[Source texts of formatted documents]
____________________
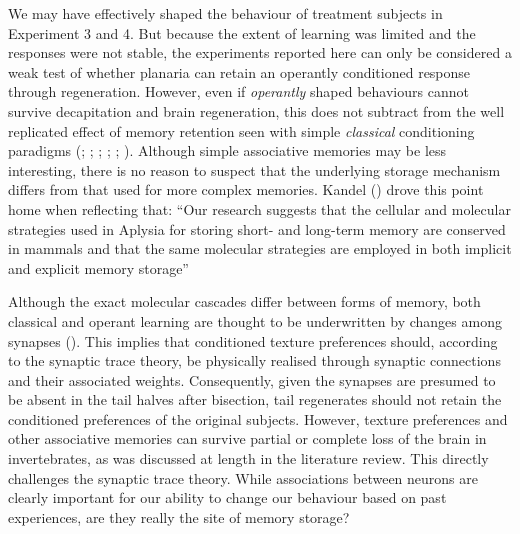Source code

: \documentclass[
  jou,
  floatsintext,
  longtable,
  nolmodern,
  notxfonts,
  notimes,
  donotrepeattitle,
  colorlinks=true,linkcolor=blue,citecolor=blue,urlcolor=blue]{apa7}
\begin{document}
We may have effectively shaped the behaviour of treatment subjects in
Experiment 3 and 4. But because the extent of learning was limited and
the responses were not stable, the experiments reported here can only be
considered a weak test of whether planaria can retain an operantly
conditioned response through regeneration. However, even if
\emph{operantly} shaped behaviours cannot survive decapitation and brain
regeneration, this does not subtract from the well replicated effect of
memory retention seen with simple \emph{classical} conditioning
paradigms (;
;
;
;
;
). Although
simple associative memories may be less interesting, there is no reason
to suspect that the underlying storage mechanism differs from that used
for more complex memories. Kandel
() drove this point home when
reflecting that: ``Our research suggests that the cellular and molecular
strategies used in Aplysia for storing short- and long-term memory are
conserved in mammals and that the same molecular strategies are employed
in both implicit and explicit memory storage''

Although the exact molecular cascades differ between forms of memory,
both classical and operant learning are thought to be underwritten by
changes among synapses (). This implies that conditioned texture preferences should,
according to the synaptic trace theory, be physically realised through
synaptic connections and their associated weights. Consequently, given
the synapses are presumed to be absent in the tail halves after
bisection, tail regenerates should not retain the conditioned
preferences of the original subjects. However, texture preferences and
other associative memories can survive partial or complete loss of the
brain in invertebrates, as was discussed at length in the literature
review. This directly challenges the synaptic trace theory. While
associations between neurons are clearly important for our ability to
change our behaviour based on past experiences, are they really the site
of memory storage?
\end{document}
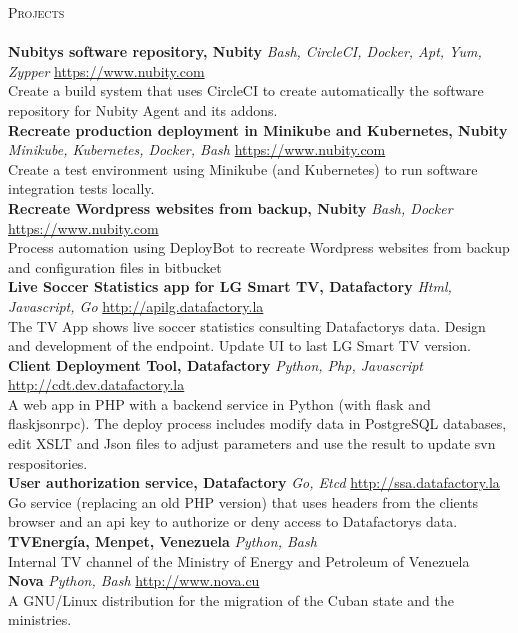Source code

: \documentclass[a4paper]{article}
\newcommand{\lineunder} {
    \vspace*{-8pt} \\
    \hspace*{-18pt} \hrulefill \\
}
\newcommand{\header} [1] {
    {\hspace*{-18pt}\vspace*{6pt} \textsc{#1}}
    \vspace*{-6pt} \lineunder
}
\begin{document}
\header{Projects}
{\textbf{Nubity\textquotesingle{}s software repository, Nubity}} {\sl Bash, CircleCI, Docker, Apt, Yum, Zypper} \hfill \href{https://www.nubity.com}{https://www.nubity.com}\\
Create a build system that uses CircleCI to create automatically the software repository for Nubity Agent and its addons.\\
\vspace*{2mm}
{\textbf{Recreate production deployment in Minikube and Kubernetes, Nubity}} {\sl Minikube, Kubernetes, Docker, Bash} \hfill \href{https://www.nubity.com}{https://www.nubity.com}\\
Create a test environment using Minikube (and Kubernetes) to run software integration tests locally.\\
\vspace*{2mm}
{\textbf{Recreate Wordpress websites from backup, Nubity}} {\sl Bash, Docker} \hfill \href{https://www.nubity.com}{https://www.nubity.com}\\
Process automation using DeployBot to recreate Wordpress websites from backup and configuration files in bitbucket\\
\vspace*{2mm}
{\textbf{Live Soccer Statistics app for LG Smart TV, Datafactory}} {\sl Html, Javascript, Go} \hfill \href{http://apilg.datafactory.la}{http://apilg.datafactory.la}\\
The TV App shows live soccer statistics consulting Datafactory\textquotesingle{}s data. Design and development of the endpoint. Update UI to last LG Smart TV version.\\
\vspace*{2mm}
{\textbf{Client Deployment Tool, Datafactory}} {\sl Python, Php, Javascript} \hfill \href{http://cdt.dev.datafactory.la}{http://cdt.dev.datafactory.la}\\
A web app in PHP with a backend service in Python (with flask and flask\textunderscore jsonrpc). The deploy process includes modify data in PostgreSQL databases, edit XSLT and Json files to adjust parameters and use the result to update svn respositories.\\
\vspace*{2mm}
{\textbf{User authorization service, Datafactory}} {\sl Go, Etcd} \hfill \href{http://ssa.datafactory.la}{http://ssa.datafactory.la}\\
Go service (replacing an old PHP version) that uses headers from the client\textquotesingle{}s browser and an api key to authorize or deny access to Datafactory\textquotesingle{}s data.\\
\vspace*{2mm}
{\textbf{TVEnergía, Menpet, Venezuela}} {\sl Python, Bash} \\
Internal TV channel of the Ministry of Energy and Petroleum of Venezuela\\
\vspace*{2mm}
{\textbf{Nova}} {\sl Python, Bash} \hfill \href{http://www.nova.cu}{http://www.nova.cu}\\
A GNU/Linux distribution for the migration of the Cuban state and the ministries.\\
\vspace*{2mm}

\
\end{document}
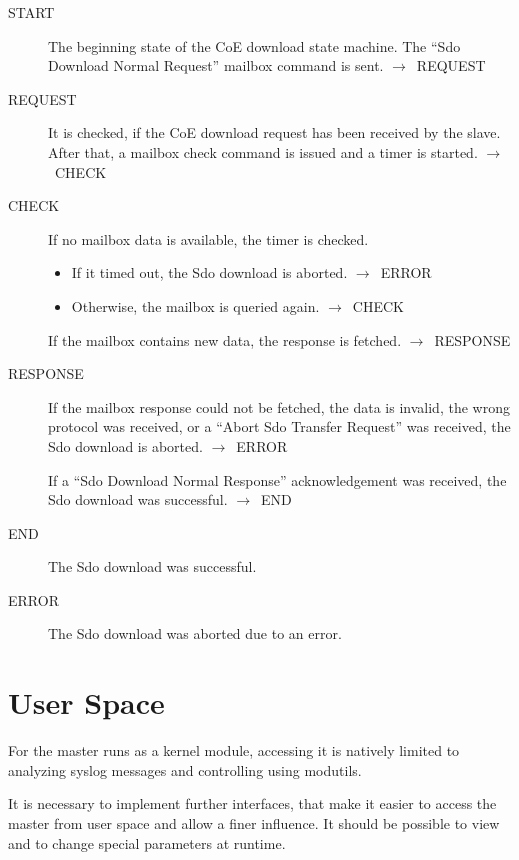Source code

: \documentclass[a4paper,12pt,BCOR6mm,bibtotoc,idxtotoc]{scrbook}
\begin{document}
\begin{description}
\item[START] The beginning state of the CoE download state
  machine. The ``Sdo Download Normal Request'' mailbox command is
  sent. $\rightarrow$~REQUEST

\item[REQUEST] It is checked, if the CoE download request has been
  received by the slave. After that, a mailbox check command is issued
  and a timer is started. $\rightarrow$~CHECK

\item[CHECK] If no mailbox data is available, the timer is checked.
  \begin{itemize}
  \item If it timed out, the Sdo download is aborted.
    $\rightarrow$~ERROR
  \item Otherwise, the mailbox is queried again.
    $\rightarrow$~CHECK
  \end{itemize}

  If the mailbox contains new data, the response is fetched.
  $\rightarrow$~RESPONSE

\item[RESPONSE] If the mailbox response could not be fetched, the data
  is invalid, the wrong protocol was received, or a ``Abort Sdo
  Transfer Request'' was received, the Sdo download is aborted.
  $\rightarrow$~ERROR

  If a ``Sdo Download Normal Response'' acknowledgement was received,
  the Sdo download was successful. $\rightarrow$~END

\item[END] The Sdo download was successful.

\item[ERROR] The Sdo download was aborted due to an error.

\end{description}


\section{User Space}
\label{sec:user}

For the master runs as a kernel module, accessing it is natively
limited to analyzing syslog messages and controlling using modutils.

It is necessary to implement further interfaces, that make it easier
to access the master from user space and allow a finer influence. It
should be possible to view and to change special parameters at runtime.
\end{document}
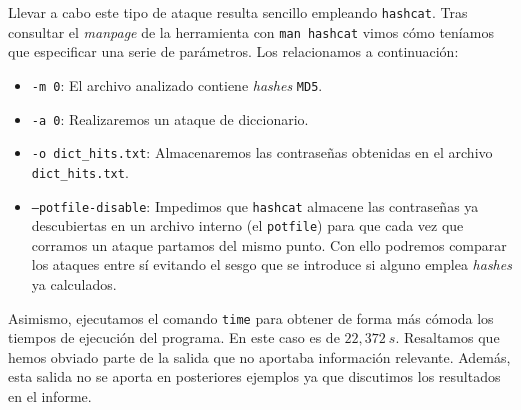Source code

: \documentclass{article}
\begin{document}
            Llevar a cabo este tipo de ataque resulta sencillo empleando \texttt{hashcat}. Tras consultar el \textit{manpage} de la herramienta con \texttt{man hashcat} vimos cómo teníamos que especificar una serie de parámetros. Los relacionamos a continuación:

            \begin{itemize}
                \item \texttt{-m 0}: El archivo analizado contiene \textit{hashes} \texttt{MD5}.
                \item \texttt{-a 0}: Realizaremos un ataque de diccionario.
                \item \texttt{-o dict\_hits.txt}: Almacenaremos las contraseñas obtenidas en el archivo \texttt{dict\_hits.txt}.
                \item \texttt{--potfile-disable}: Impedimos que \texttt{hashcat} almacene las contraseñas ya descubiertas en un archivo interno (el \texttt{potfile}) para que cada vez que corramos un ataque partamos del mismo punto. Con ello podremos comparar los ataques entre sí evitando el sesgo que se introduce si alguno emplea \textit{hashes} ya calculados.
            \end{itemize}

            Asimismo, ejecutamos el comando \texttt{time} para obtener de forma más cómoda los tiempos de ejecución del programa. En este caso es de $22,372\ s$. Resaltamos que hemos obviado parte de la salida que no aportaba información relevante. Además, esta salida no se aporta en posteriores ejemplos ya que discutimos los resultados en el informe.
\end{document}
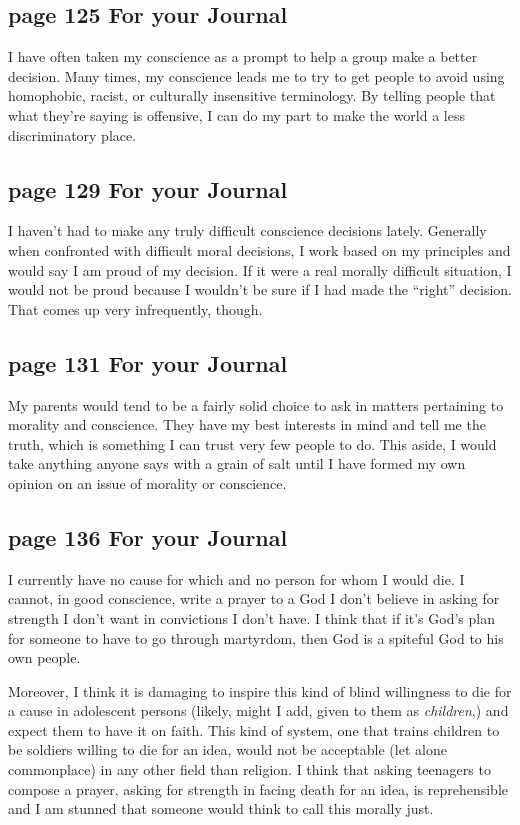 \documentclass[12pt]{article}
\begin{document}
\subsection{page 125 For your Journal}
	I have often taken my conscience as a prompt to help a group make a better
	decision.  Many times, my conscience leads me to try to get people to
	avoid using homophobic, racist, or culturally insensitive terminology.  By
	telling people that what they're saying is offensive, I can do my
	part to make the world a less discriminatory place.

\subsection{page 129 For your Journal}
	I haven't had to make any truly difficult conscience decisions lately.
	Generally when confronted with difficult moral decisions, I work based on
	my principles and would say I am proud of my decision.  If it were a real
	morally difficult situation, I would not be proud because I wouldn't be
	sure if I had made the ``right'' decision.  That comes up very infrequently,
	though.

\subsection{page 131 For your Journal}
	My parents would tend to be a fairly solid choice to ask in matters 
	pertaining to morality and conscience.  They have my best interests in mind
	and tell me the truth, which is something I can trust very few people to
	do.  This aside, I would take anything anyone says with a grain of salt until
	I have formed my own opinion on an issue of morality or conscience.

\subsection{page 136 For your Journal}
	I currently have no cause for which and no person for whom I would die.  I 
	cannot, in good conscience, write a prayer to a God I don't believe in 
	asking for strength I don't want in convictions I don't have.  I think that
	if it's God's plan for someone to have to go through martyrdom, then God
	is a spiteful God to his own people.

	Moreover, I think it is damaging to inspire this kind of blind willingness
	to die for a cause in adolescent persons (likely, might I add, given to them
	as {\it children},) and expect them to have it on faith.  This kind of system,
	one that trains children to be soldiers willing to die for an idea, would not 
	be acceptable	(let alone commonplace) in any other field than religion.  I 
	think that asking teenagers to compose a prayer, asking for strength in facing
	death for an idea, is reprehensible and I am stunned that someone would think
	to call this morally just.
\end{document}
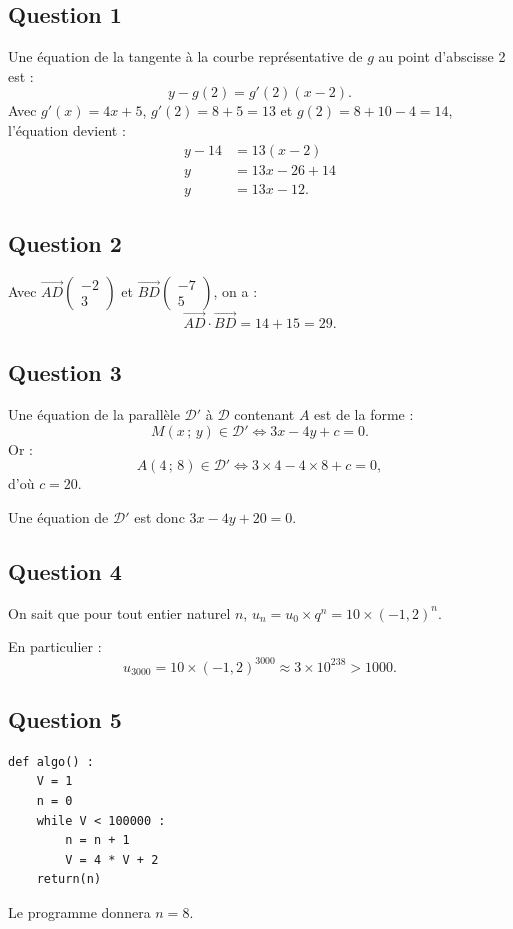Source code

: 
\subsection*{Question 1}

Une équation de la tangente à la courbe représentative de \(g\) au point d'abscisse 2 est :
\[
y - g(2) = g'(2)(x - 2).
\]
Avec \(g'(x) = 4x + 5\), \(g'(2) = 8 + 5 = 13\) et \(g(2) = 8 + 10 - 4 = 14\), l'équation devient :
\begin{align*}
y - 14 &= 13(x - 2) \\
y &= 13x - 26 + 14 \\
y &= 13x - 12.
\end{align*}

\subsection*{Question 2}

Avec \(\overrightarrow{AD} \begin{pmatrix} -2 \\ 3 \end{pmatrix}\) et \(\overrightarrow{BD} \begin{pmatrix} -7 \\ 5 \end{pmatrix}\), on a :
\[
\overrightarrow{AD} \cdot \overrightarrow{BD} = 14 + 15 = 29.
\]

\subsection*{Question 3}

Une équation de la parallèle \( \mathcal{D}' \) à \( \mathcal{D} \) contenant \( A \) est de la forme :
\[
M(x\,;\,y) \in \mathcal{D}' \iff 3x - 4y + c = 0.
\]
Or :
\[
A(4\,;\,8) \in \mathcal{D}' \iff 3 \times 4 - 4 \times 8 + c = 0,
\]
d'où  \(c = 20\).

Une équation de \( \mathcal{D}' \) est donc \( 3x - 4y + 20 = 0 \).

\subsection*{Question 4}

On sait que pour tout entier naturel \( n \), \( u_n = u_0 \times q^n = 10 \times (-1{,}2)^n \).

En particulier :
\[
u_{3000} = 10 \times (-1{,}2)^{3000} \approx 3 \times 10^{238} > 1000.
\]

\subsection*{Question 5}

\begin{center}
\begin{lstlisting}[style=python]
def algo() :
    V = 1
    n = 0
    while V < 100000 :
        n = n + 1
        V = 4 * V + 2
    return(n)
\end{lstlisting}
\end{center}
Le programme donnera \( n = 8 \).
____________________
PROBLEM TO WORK ON: For this exercise, copy every line of the data that holds "master".

SOLUTION TO THE EXERCISE:
For the master runs as a kernel module, accessing it is natively
to access the master from user space and allow a finer influence. It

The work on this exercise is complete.